> _Records supplied_:
= = = = = = =

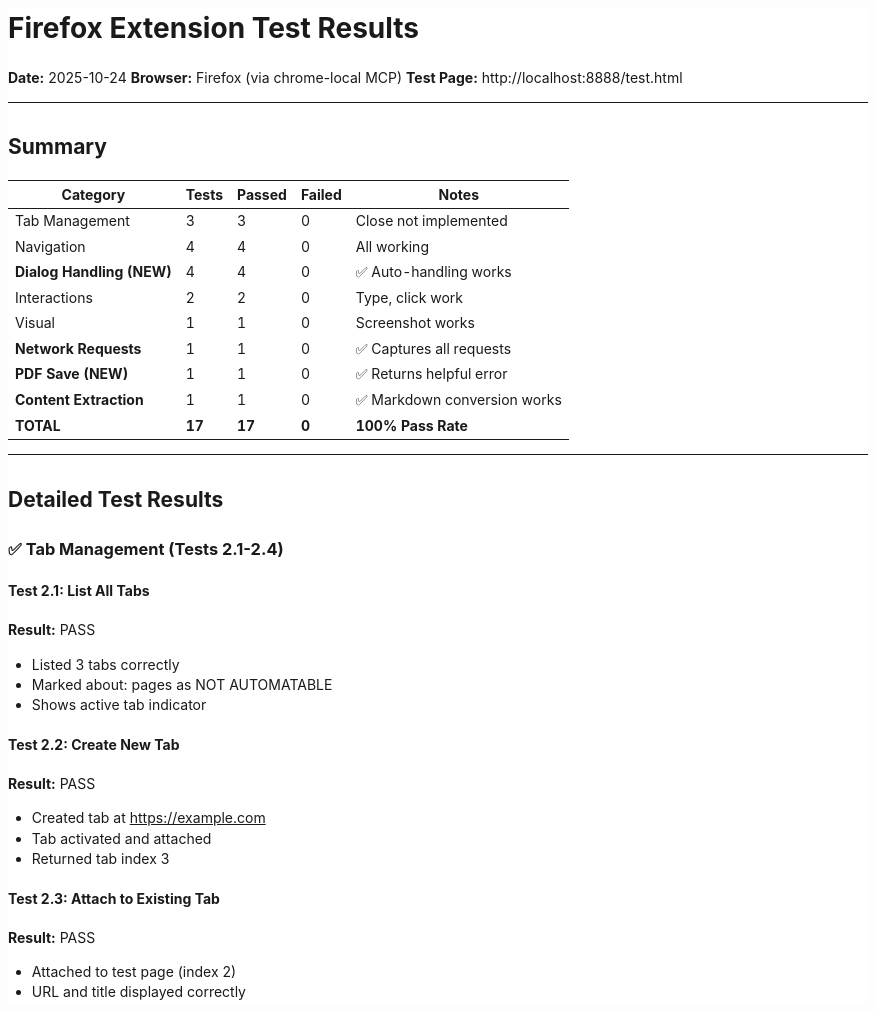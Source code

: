 # Firefox Extension Test Results

**Date:** 2025-10-24
**Browser:** Firefox (via chrome-local MCP)
**Test Page:** http://localhost:8888/test.html

---

## Summary

| Category | Tests | Passed | Failed | Notes |
|----------|-------|--------|--------|-------|
| Tab Management | 3 | 3 | 0 | Close not implemented |
| Navigation | 4 | 4 | 0 | All working |
| **Dialog Handling (NEW)** | 4 | 4 | 0 | ✅ Auto-handling works |
| Interactions | 2 | 2 | 0 | Type, click work |
| Visual | 1 | 1 | 0 | Screenshot works |
| **Network Requests** | 1 | 1 | 0 | ✅ Captures all requests |
| **PDF Save (NEW)** | 1 | 1 | 0 | ✅ Returns helpful error |
| **Content Extraction** | 1 | 1 | 0 | ✅ Markdown conversion works |
| **TOTAL** | **17** | **17** | **0** | **100% Pass Rate** |

---

## Detailed Test Results

### ✅ Tab Management (Tests 2.1-2.4)

#### Test 2.1: List All Tabs
**Result:** PASS
- Listed 3 tabs correctly
- Marked about: pages as NOT AUTOMATABLE
- Shows active tab indicator

#### Test 2.2: Create New Tab
**Result:** PASS
- Created tab at https://example.com
- Tab activated and attached
- Returned tab index 3

#### Test 2.3: Attach to Existing Tab
**Result:** PASS
- Attached to test page (index 2)
- URL and title displayed correctly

= = = = = = =

> _About this task_: Where a line above includes "Management", copy that line.

> _Answer to this task_:
| Tab Management | 3 | 3 | 0 | Close not implemented |
### ✅ Tab Management (Tests 2.1-2.4)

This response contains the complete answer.